Maven: Lifecycle vs. Phase vs. Plugin vs. Goal
Answering late just to clarify yet another level of granularity missing in this thread: executions (of a goal), which are the smallest units of a Maven build.
Hence, we have build cycles (basically, set of actions for a specific overall goal), which consist of phases (lower granularity, a cycle step), which can invoke a set of configured goals provided by certain plugins. That is, Maven is (also) a plugin executor, each plugin can offer one or more goals. You then (also) decide which goal is attached to which phase, most of the times in the defaul life cycle (without any, that is, the default). But you can actually have yet another level: executions (of the same goal, from the same plugin, or of different goals from different plugins)
A picture I prepared to resume the whole
And indeed this is how Maven shows it (its smallest unit of work) via the unique string in its build log:
plugin-artifactId:plugin-version:plugin-goal (goal-execution-id) @ project-name
For example, we would have:
[INFO] --- maven-compiler-plugin:2.5.1:compile (default-compile) @ sample-project ---
Which indeed means (through different levels of granularity):
- During the
compile
phase (unfortunately only mentioned with mvn -X ...
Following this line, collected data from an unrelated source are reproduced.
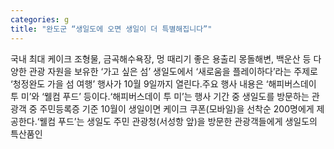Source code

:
 ```yaml
---
categories: g
title: "완도군 “생일도에 오면 생일이 더 특별해집니다”"
---
```

국내 최대 케이크 조형물, 금곡해수욕장, 멍 때리기 좋은 용출리 몽돌해변, 백운산 등 다양한 관광 자원을 보유한 ‘가고 싶은 섬’ 생일도에서 ‘새로움을 플레이하다’라는 주제로 ‘청정완도 가을 섬 여행’ 행사가 10월 9일까지 열린다.주요 행사 내용은 ‘해피버스데이 투 미’와 ‘웰컴 푸드’ 등이다.‘해피버스데이 투 미’는 행사 기간 중 생일도를 방문하는 관광객 중 주민등록증 기준 10월이 생일이면 케이크 쿠폰(모바일)을 선착순 200명에게 제공한다.‘웰컴 푸드’는 생일도 주민 관광청(서성항 앞)을 방문한 관광객들에게 생일도의 특산품인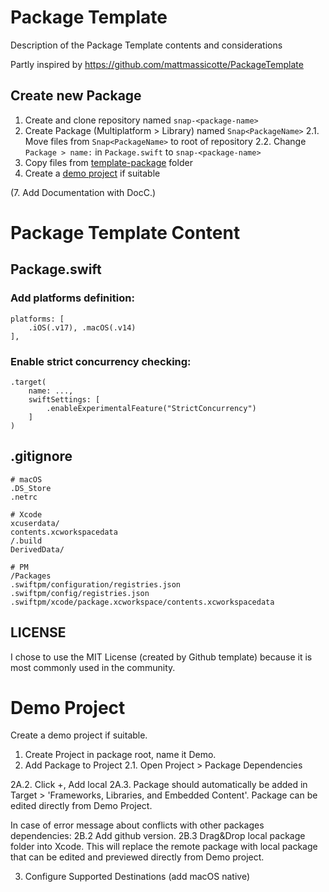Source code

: # Package Template

Description of the Package Template contents and considerations

Partly inspired by https://github.com/mattmassicotte/PackageTemplate


##  Create new Package

1. Create and clone repository named `snap-<package-name>`
2. Create Package (Multiplatform > Library) named `Snap<PackageName>`
2.1. Move files from `Snap<PackageName>` to root of repository
2.2. Change `Package > name:` in `Package.swift` to `snap-<package-name>`
3. Copy files from [template-package](./template-package/) folder
4. Create a [demo project](#demo-project) if suitable

(7. Add Documentation with DocC.)


# Package Template Content

## Package.swift

### Add platforms definition:

```
platforms: [
    .iOS(.v17), .macOS(.v14)
],
```

### Enable strict concurrency checking:

```
.target(
    name: ...,
    swiftSettings: [
        .enableExperimentalFeature("StrictConcurrency")
    ]
)
```

## .gitignore

```
# macOS
.DS_Store
.netrc

# Xcode
xcuserdata/
contents.xcworkspacedata
/.build
DerivedData/

# PM
/Packages
.swiftpm/configuration/registries.json
.swiftpm/config/registries.json
.swiftpm/xcode/package.xcworkspace/contents.xcworkspacedata
```

## LICENSE

I chose to use the MIT License (created by Github template) because it is most commonly used in the community. 


# Demo Project

Create a demo project if suitable.

1. Create Project in package root, name it <PackageName>Demo.
2. Add Package to Project
2.1. Open Project > Package Dependencies

2A.2. Click +, Add local
2A.3. Package should automatically be added in Target > 'Frameworks, Libraries, and Embedded Content'. Package can be edited directly from Demo Project.

In case of error message about conflicts with other packages dependencies:
2B.2 Add github version.
2B.3 Drag&Drop local package folder into Xcode. This will replace the remote package with local package that can be edited and previewed directly from Demo project.

3. Configure Supported Destinations (add macOS native)
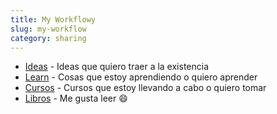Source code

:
 ```yaml
---
title: My Workflowy
slug: my-workflow
category: sharing
---
```


- [Ideas][1] - Ideas que quiero traer a la existencia
- [Learn][2] - Cosas que estoy aprendiendo o quiero aprender
- [Cursos][3] - Cursos que estoy llevando a cabo o quiero tomar
- [Libros][4] - Me gusta leer :smile: 

[1]:	https://workflowy.com/s/ideas/NMifNDWQyy0CQMbi
[2]:	https://workflowy.com/s/learn/wl1JDU4KtcDeSjf0
[3]:	https://workflowy.com/s/cursos/r4iS3lRYkNaxGHRl
[4]:	/wiki/books/reference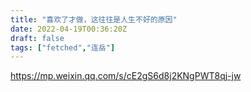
 ```yaml
---
title: "喜欢了才做，这往往是人生不好的原因"
date: 2022-04-19T00:36:20Z
draft: false
tags: ["fetched","连岳"]
---
```


https://mp.weixin.qq.com/s/cE2gS6d8j2KNgPWT8qj-jw

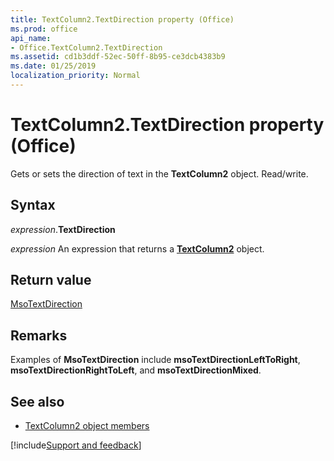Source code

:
 ```yaml
---
title: TextColumn2.TextDirection property (Office)
ms.prod: office
api_name:
- Office.TextColumn2.TextDirection
ms.assetid: cd1b3ddf-52ec-50ff-8b95-ce3dcb4383b9
ms.date: 01/25/2019
localization_priority: Normal
---
```



# TextColumn2.TextDirection property (Office)

Gets or sets the direction of text in the **TextColumn2** object. Read/write.


## Syntax

_expression_.**TextDirection**

_expression_ An expression that returns a **[TextColumn2](Office.TextColumn2.md)** object.


## Return value

[MsoTextDirection](office.msotextdirection.md)


## Remarks

Examples of **MsoTextDirection** include **msoTextDirectionLeftToRight**, **msoTextDirectionRightToLeft**, and **msoTextDirectionMixed**.


## See also

- [TextColumn2 object members](overview/Library-Reference/textcolumn2-members-office.md)



[!include[Support and feedback](~/includes/feedback-boilerplate.md)]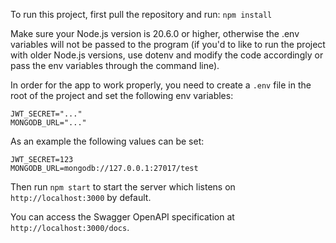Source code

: To run this project, first pull the repository and run:
```npm install```

Make sure your Node.js version is 20.6.0 or higher, otherwise the .env variables will not be passed to the program (if you'd to like to run the project with older Node.js versions, use dotenv and modify the code accordingly or pass the env variables through the command line).

In order for the app to work properly, you need to create a ```.env``` file in the root of the project and set the following env variables:
```
JWT_SECRET="..."
MONGODB_URL="..."
```
As an example the following values can be set:
```
JWT_SECRET=123
MONGODB_URL=mongodb://127.0.0.1:27017/test
```
Then run ```npm start``` to start the server which listens on ```http://localhost:3000``` by default.

You can access the Swagger OpenAPI specification at ```http://localhost:3000/docs```.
for debugging, under REACTOR BUILD PLAN – Tasks: [...]
) →
- I'm invoking the Maven Compiler plugin (specified by
artifactId
and version
) with its compile
goal →
- as defined by the
execution
with the id
default-compile
.
It's unique because indeed you could have the same goal (of the same plugin) bound to different phases or to the same phase but in different executions (that is, with different configurations). The maven-compiler-plugin
, for instance, is also used during the test-compile
phase (a different phase) to compile test code (via its testCompile
goal) in a different execution (default-testCompile
). You could also compile (using the same plugin and goal) some auto-generated code during a different phase as defined by an execution you specified int the POM (and potentially a different configuration).
Default executions are provided out-of-the-box via Maven packaging bindings, that is, by default (and enforcing convention over configuration) Maven already invokes certain goals (of standard plugins) during certain phases. The executions ids of these default invocations are defined according to certain conventions.
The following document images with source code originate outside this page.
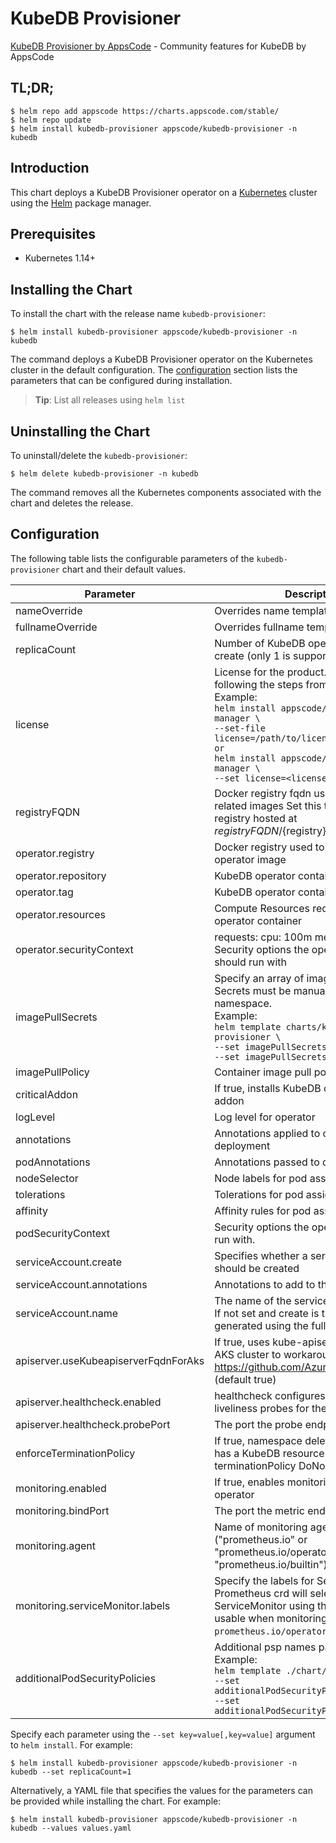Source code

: # KubeDB Provisioner

[KubeDB Provisioner by AppsCode](https://github.com/kubedb) - Community features for KubeDB by AppsCode

## TL;DR;

```console
$ helm repo add appscode https://charts.appscode.com/stable/
$ helm repo update
$ helm install kubedb-provisioner appscode/kubedb-provisioner -n kubedb
```

## Introduction

This chart deploys a KubeDB Provisioner operator on a [Kubernetes](http://kubernetes.io) cluster using the [Helm](https://helm.sh) package manager.

## Prerequisites

- Kubernetes 1.14+

## Installing the Chart

To install the chart with the release name `kubedb-provisioner`:

```console
$ helm install kubedb-provisioner appscode/kubedb-provisioner -n kubedb
```

The command deploys a KubeDB Provisioner operator on the Kubernetes cluster in the default configuration. The [configuration](#configuration) section lists the parameters that can be configured during installation.

> **Tip**: List all releases using `helm list`

## Uninstalling the Chart

To uninstall/delete the `kubedb-provisioner`:

```console
$ helm delete kubedb-provisioner -n kubedb
```

The command removes all the Kubernetes components associated with the chart and deletes the release.

## Configuration

The following table lists the configurable parameters of the `kubedb-provisioner` chart and their default values.

|              Parameter               |                                                                                                                                                                                   Description                                                                                                                                                                                   |            Default             |
|--------------------------------------|---------------------------------------------------------------------------------------------------------------------------------------------------------------------------------------------------------------------------------------------------------------------------------------------------------------------------------------------------------------------------------|--------------------------------|
| nameOverride                         | Overrides name template                                                                                                                                                                                                                                                                                                                                                         | `""`                           |
| fullnameOverride                     | Overrides fullname template                                                                                                                                                                                                                                                                                                                                                     | `""`                           |
| replicaCount                         | Number of KubeDB operator replicas to create (only 1 is supported)                                                                                                                                                                                                                                                                                                              | `1`                            |
| license                              | License for the product. Get a license by following the steps from [here](https://kubedb.run/docs/latest/setup/install/enterprise#get-a-trial-license). <br> Example: <br> `helm install appscode/kubedb-ops-manager \` <br> `--set-file license=/path/to/license/file` <br> `or` <br> `helm install appscode/kubedb-ops-manager \` <br> `--set license=<license file content>` | `""`                           |
| registryFQDN                         | Docker registry fqdn used to pull KubeDB related images Set this to use docker registry hosted at ${registryFQDN}/${registry}/${image}                                                                                                                                                                                                                                          | `""`                           |
| operator.registry                    | Docker registry used to pull KubeDB operator image                                                                                                                                                                                                                                                                                                                              | `kubedb`                       |
| operator.repository                  | KubeDB operator container image                                                                                                                                                                                                                                                                                                                                                 | `operator`                     |
| operator.tag                         | KubeDB operator container image tag                                                                                                                                                                                                                                                                                                                                             | `v0.25.0`                      |
| operator.resources                   | Compute Resources required by the operator container                                                                                                                                                                                                                                                                                                                            | `{}`                           |
| operator.securityContext             | requests: cpu: 100m memory: 128Mi Security options the operator container should run with                                                                                                                                                                                                                                                                                       | `{}`                           |
| imagePullSecrets                     | Specify an array of imagePullSecrets. Secrets must be manually created in the namespace. <br> Example: <br> `helm template charts/kubedb-provisioner \` <br> `--set imagePullSecrets[0].name=sec0 \` <br> `--set imagePullSecrets[1].name=sec1`                                                                                                                                 | `[]`                           |
| imagePullPolicy                      | Container image pull policy                                                                                                                                                                                                                                                                                                                                                     | `IfNotPresent`                 |
| criticalAddon                        | If true, installs KubeDB operator as critical addon                                                                                                                                                                                                                                                                                                                             | `false`                        |
| logLevel                             | Log level for operator                                                                                                                                                                                                                                                                                                                                                          | `3`                            |
| annotations                          | Annotations applied to operator deployment                                                                                                                                                                                                                                                                                                                                      | `{}`                           |
| podAnnotations                       | Annotations passed to operator pod(s).                                                                                                                                                                                                                                                                                                                                          | `{}`                           |
| nodeSelector                         | Node labels for pod assignment                                                                                                                                                                                                                                                                                                                                                  | `{"kubernetes.io/os":"linux"}` |
| tolerations                          | Tolerations for pod assignment                                                                                                                                                                                                                                                                                                                                                  | `[]`                           |
| affinity                             | Affinity rules for pod assignment                                                                                                                                                                                                                                                                                                                                               | `{}`                           |
| podSecurityContext                   | Security options the operator pod should run with.                                                                                                                                                                                                                                                                                                                              | `{}`                           |
| serviceAccount.create                | Specifies whether a service account should be created                                                                                                                                                                                                                                                                                                                           | `true`                         |
| serviceAccount.annotations           | Annotations to add to the service account                                                                                                                                                                                                                                                                                                                                       | `{}`                           |
| serviceAccount.name                  | The name of the service account to use. If not set and create is true, a name is generated using the fullname template                                                                                                                                                                                                                                                          | ``                             |
| apiserver.useKubeapiserverFqdnForAks | If true, uses kube-apiserver FQDN for AKS cluster to workaround https://github.com/Azure/AKS/issues/522 (default true)                                                                                                                                                                                                                                                          | `true`                         |
| apiserver.healthcheck.enabled        | healthcheck configures the readiness and liveliness probes for the operator pod.                                                                                                                                                                                                                                                                                                | `true`                         |
| apiserver.healthcheck.probePort      | The port the probe endpoint binds to                                                                                                                                                                                                                                                                                                                                            | `8081`                         |
| enforceTerminationPolicy             | If true, namespace deletion will fail if it has a KubeDB resource with terminationPolicy DoNotTerminate                                                                                                                                                                                                                                                                         | `true`                         |
| monitoring.enabled                   | If true, enables monitoring KubeDB operator                                                                                                                                                                                                                                                                                                                                     | `false`                        |
| monitoring.bindPort                  | The port the metric endpoint binds to                                                                                                                                                                                                                                                                                                                                           | `8080`                         |
| monitoring.agent                     | Name of monitoring agent ("prometheus.io" or "prometheus.io/operator" or "prometheus.io/builtin")                                                                                                                                                                                                                                                                               | `""`                           |
| monitoring.serviceMonitor.labels     | Specify the labels for ServiceMonitor. Prometheus crd will select ServiceMonitor using these labels. Only usable when monitoring agent is `prometheus.io/operator`.                                                                                                                                                                                                             | `{}`                           |
| additionalPodSecurityPolicies        | Additional psp names passed to operator <br> Example: <br> `helm template ./chart/kubedb \` <br> `--set additionalPodSecurityPolicies[0]=abc \` <br> `--set additionalPodSecurityPolicies[1]=xyz`                                                                                                                                                                               | `[]`                           |


Specify each parameter using the `--set key=value[,key=value]` argument to `helm install`. For example:

```console
$ helm install kubedb-provisioner appscode/kubedb-provisioner -n kubedb --set replicaCount=1
```

Alternatively, a YAML file that specifies the values for the parameters can be provided while
installing the chart. For example:

```console
$ helm install kubedb-provisioner appscode/kubedb-provisioner -n kubedb --values values.yaml
```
This also explains why if you really want to override a default behavior (binding) of a Maven build, you need to specify (override) exactly the same execution id in your POM for the same plugin. You could, for instance, skip compilation simply defining an execution of the maven-compiler-plugin
with the same default-compile
id but bound to a non existing phase (or an empty one).
To make it short: an execution tells Maven which goal(s) to execute with which configuration within which phase.
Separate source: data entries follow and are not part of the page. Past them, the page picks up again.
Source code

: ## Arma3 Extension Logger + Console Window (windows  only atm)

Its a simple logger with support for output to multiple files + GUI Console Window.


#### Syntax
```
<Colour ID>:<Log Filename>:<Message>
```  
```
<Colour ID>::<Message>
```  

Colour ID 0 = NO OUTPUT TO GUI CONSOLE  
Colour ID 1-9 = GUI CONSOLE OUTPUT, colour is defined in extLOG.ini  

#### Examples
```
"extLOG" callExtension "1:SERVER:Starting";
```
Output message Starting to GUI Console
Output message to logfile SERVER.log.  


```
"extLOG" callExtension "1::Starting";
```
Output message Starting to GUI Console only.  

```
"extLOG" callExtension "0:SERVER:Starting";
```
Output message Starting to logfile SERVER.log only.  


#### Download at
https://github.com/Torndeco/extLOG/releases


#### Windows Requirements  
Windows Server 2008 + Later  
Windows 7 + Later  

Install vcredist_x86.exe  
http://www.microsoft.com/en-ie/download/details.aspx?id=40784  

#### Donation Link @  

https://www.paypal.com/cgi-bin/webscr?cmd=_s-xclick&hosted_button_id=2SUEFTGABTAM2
Some executions are provided by default (defaul bindings), which explains why the maven minimal pom of just 6 lines can already do a lot (compile, test, package, etc.): executing goals of standard plugins in certain phases: it's convention over configuration. Then, via the pom.xml
configuration you can add stuff (executions) to the build or influence the behavior of already configured plugins (in this case no executions
section, but just configuration
would be enough).
Yes, you could skip build cycles (and their phases) and directly invoke goals (of plugins). Imagine the following:
mvn compiler:compile
mvn compiler:testCompile
mvn surefire:test
mvn jar:jar
(NOTE: you could also invoke inline in only one call)
Here we are compiling app code, test code, execute tests and package: imagine how manual, error-prone, repetitive and time-consuming this would be. Convention over configuration helps us: Maven introduces build life cycles and phases. The default life cycle (with no name, that is, the default), provides a range of phases based on best practices and conventions (the mantra of Maven).
If you want to achieve the same as above, simply run: mvn package
and it will automatically compile, test and package your project. How? invoking plugins. That is, phases are meaningful and configurable set of plugins (goals) executions. To make it even more standard, for each phase Maven will firstly invoke any preceeding phase, so that e.g. if you want to test you'll be sure you firstly compile.
p.s. note that when specifying several goals for the same execution
, you will still see clearly in the build log two different executions (with the same id) for the two different goals (hence, still unique tuple).